# Nags Head Rte 64



## tornado (Nov 26, 2004)

I'm going to be in Nags Head in a few weeks staying near MM20.

It appears that other than riding either north or south on 12 the only other choice is to go west on 64 over the Virginia Dare bridge and make a loop on 64 over the Umstead Bridge then east back over the Virginia Dare bridge.

I drove over the Dare bridge years ago and remember thinking it wouldn't be a safe place to ride.

Does anyone have any experience with the route I'm considering, info about either bridge or any other route ideas?

Thanks.


----------



## al. (Feb 12, 2005)

Whenever I go there I just ride north and south on 12, like you said, out and back style. There is no way I'd ride my bike on either of those bridges.


----------



## tornado (Nov 26, 2004)

Thanks. 

I was hoping to have an alternative to 12 which is boring. 

Last time I was there I stayed in Kill Devil Hills and was able to ride off 12 on local roads. 

To get to the route I used last year is 24 miles round trip on 12 which I was trying to avoid. 

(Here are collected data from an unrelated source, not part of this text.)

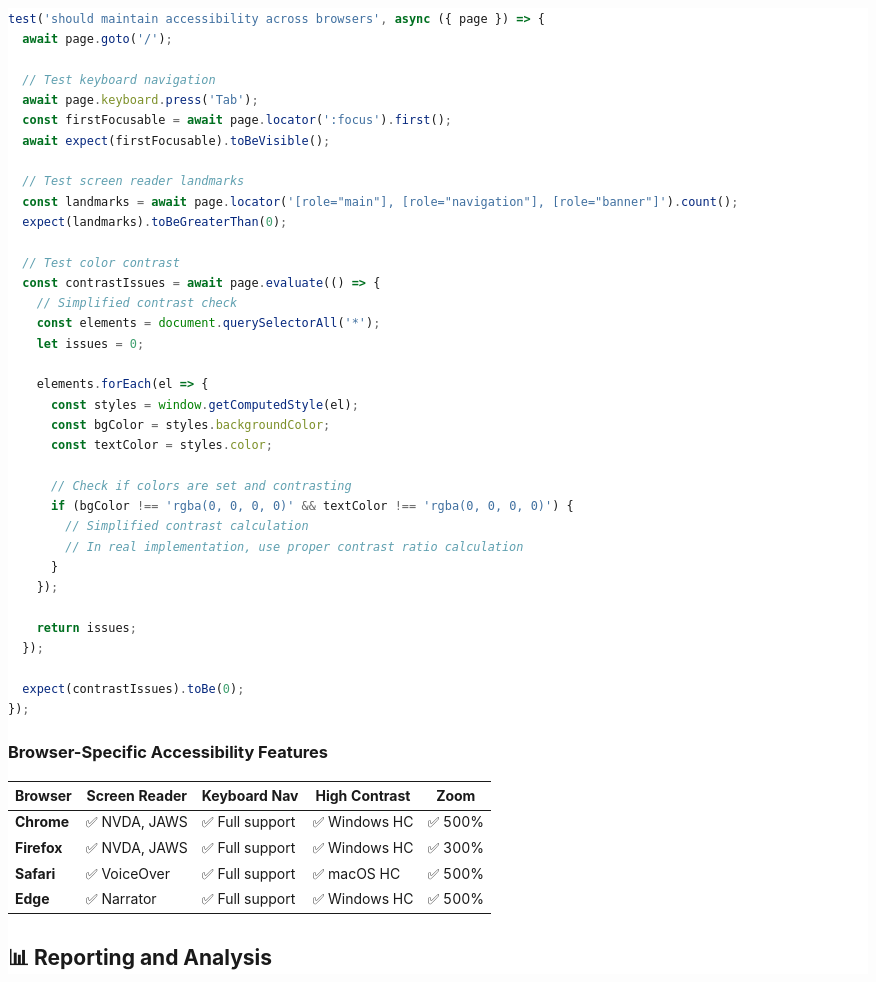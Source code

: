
 ```typescript
test('should maintain accessibility across browsers', async ({ page }) => {
  await page.goto('/');
  
  // Test keyboard navigation
  await page.keyboard.press('Tab');
  const firstFocusable = await page.locator(':focus').first();
  await expect(firstFocusable).toBeVisible();
  
  // Test screen reader landmarks
  const landmarks = await page.locator('[role="main"], [role="navigation"], [role="banner"]').count();
  expect(landmarks).toBeGreaterThan(0);
  
  // Test color contrast
  const contrastIssues = await page.evaluate(() => {
    // Simplified contrast check
    const elements = document.querySelectorAll('*');
    let issues = 0;
    
    elements.forEach(el => {
      const styles = window.getComputedStyle(el);
      const bgColor = styles.backgroundColor;
      const textColor = styles.color;
      
      // Check if colors are set and contrasting
      if (bgColor !== 'rgba(0, 0, 0, 0)' && textColor !== 'rgba(0, 0, 0, 0)') {
        // Simplified contrast calculation
        // In real implementation, use proper contrast ratio calculation
      }
    });
    
    return issues;
  });
  
  expect(contrastIssues).toBe(0);
});
```

### Browser-Specific Accessibility Features

| Browser | Screen Reader | Keyboard Nav | High Contrast | Zoom |
|---------|---------------|--------------|---------------|------|
| **Chrome** | ✅ NVDA, JAWS | ✅ Full support | ✅ Windows HC | ✅ 500% |
| **Firefox** | ✅ NVDA, JAWS | ✅ Full support | ✅ Windows HC | ✅ 300% |
| **Safari** | ✅ VoiceOver | ✅ Full support | ✅ macOS HC | ✅ 500% |
| **Edge** | ✅ Narrator | ✅ Full support | ✅ Windows HC | ✅ 500% |

## 📊 **Reporting and Analysis**
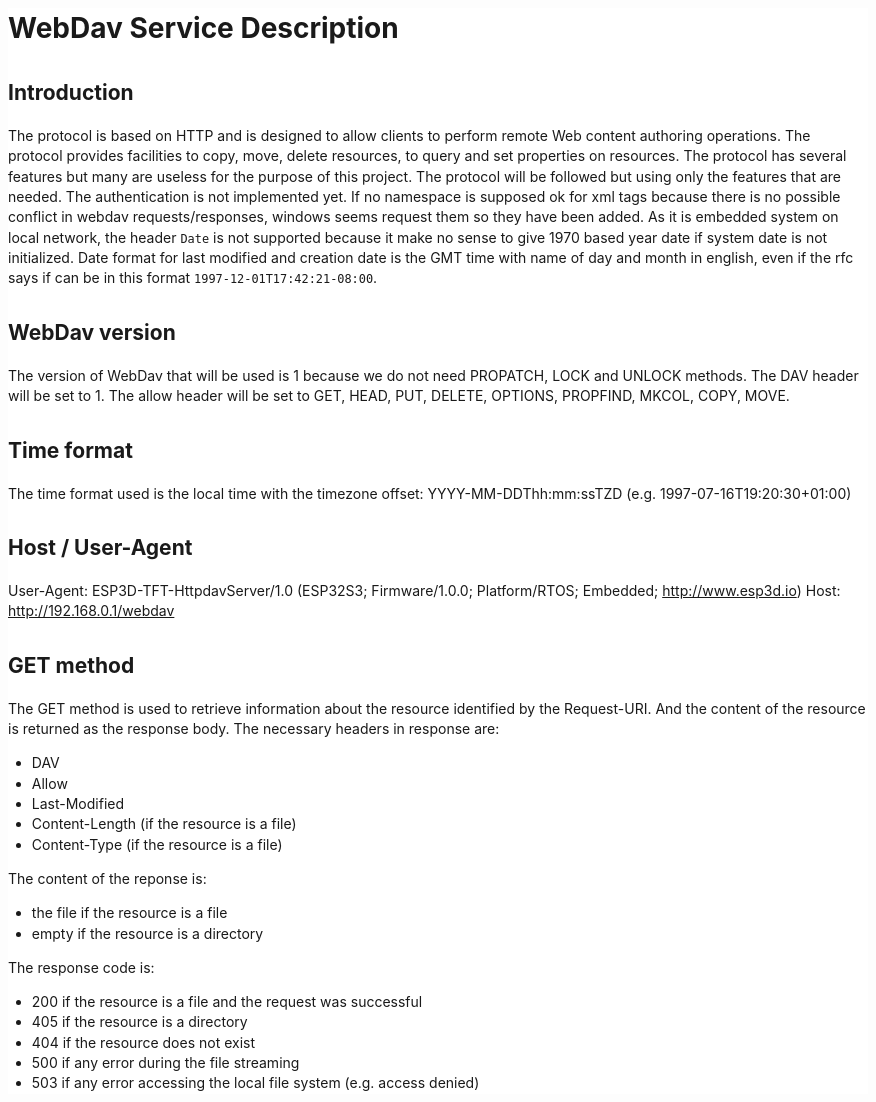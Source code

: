 # WebDav Service Description

## Introduction
The protocol is based on HTTP and is designed to allow clients to perform remote Web content authoring operations. The protocol provides facilities to copy, move, delete resources, to query and set properties on resources. The protocol has several features but many are useless for the purpose of this project. The protocol will be followed but using only the features that are needed.
The authentication is not implemented yet.
If no namespace is supposed ok for xml tags because there is no possible conflict in webdav requests/responses, windows seems request them so they have been added.
As it is embedded system on local network, the header `Date` is not supported because it make no sense to give 1970 based year date if system date is not initialized.
Date format for last modified and creation date is the GMT time with name of day and month in english, even if the rfc says if can be in this format `1997-12-01T17:42:21-08:00`.

## WebDav version
The version of WebDav that will be used is 1 because we do not need PROPATCH, LOCK and UNLOCK methods.
The DAV header will be set to 1.
The allow header will be set to GET, HEAD, PUT, DELETE, OPTIONS, PROPFIND, MKCOL, COPY, MOVE.

## Time format
The time format used is the local time with the timezone offset:
YYYY-MM-DDThh:mm:ssTZD (e.g. 1997-07-16T19:20:30+01:00)

## Host / User-Agent
User-Agent: ESP3D-TFT-HttpdavServer/1.0 (ESP32S3; Firmware/1.0.0; Platform/RTOS; Embedded; http://www.esp3d.io)
Host: http://192.168.0.1/webdav

## GET method
The GET method is used to retrieve information about the resource identified by the Request-URI. And the content of the resource is returned as the response body.
The necessary headers in response are:
- DAV
- Allow
- Last-Modified
- Content-Length (if the resource is a file)
- Content-Type (if the resource is a file)

The content of the reponse is:
 - the file if the resource is a file
 - empty if the resource is a directory

The response code is:
- 200 if the resource is a file  and the request was successful
- 405 if the resource is a directory 
- 404 if the resource does not exist
- 500 if any error during the file streaming
- 503 if any error accessing the local file system (e.g. access denied)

To do the other route I'll probaly drive north on 12 rather than ride.


----------



## myk (Jul 4, 2008)

I have ridden both of those bridges in the same ride in the past. They are really not that bad. I would ride early, around sunrise. Go through Manteo first to the Umstead bridge, then through Mans Harbour to the west side of Va Dare and back to the beach. From my house at MP 10, about 34 miles round trip. 


Mike


----------



## tornado (Nov 26, 2004)

Mike thanks for the reply.

So I can figure approximate ride distance, what MP is the turn off 12 to 64?


----------



## myk (Jul 4, 2008)

It's at about MP 16.5


----------



## tornado (Nov 26, 2004)

Thanks. I'll give it a try.


----------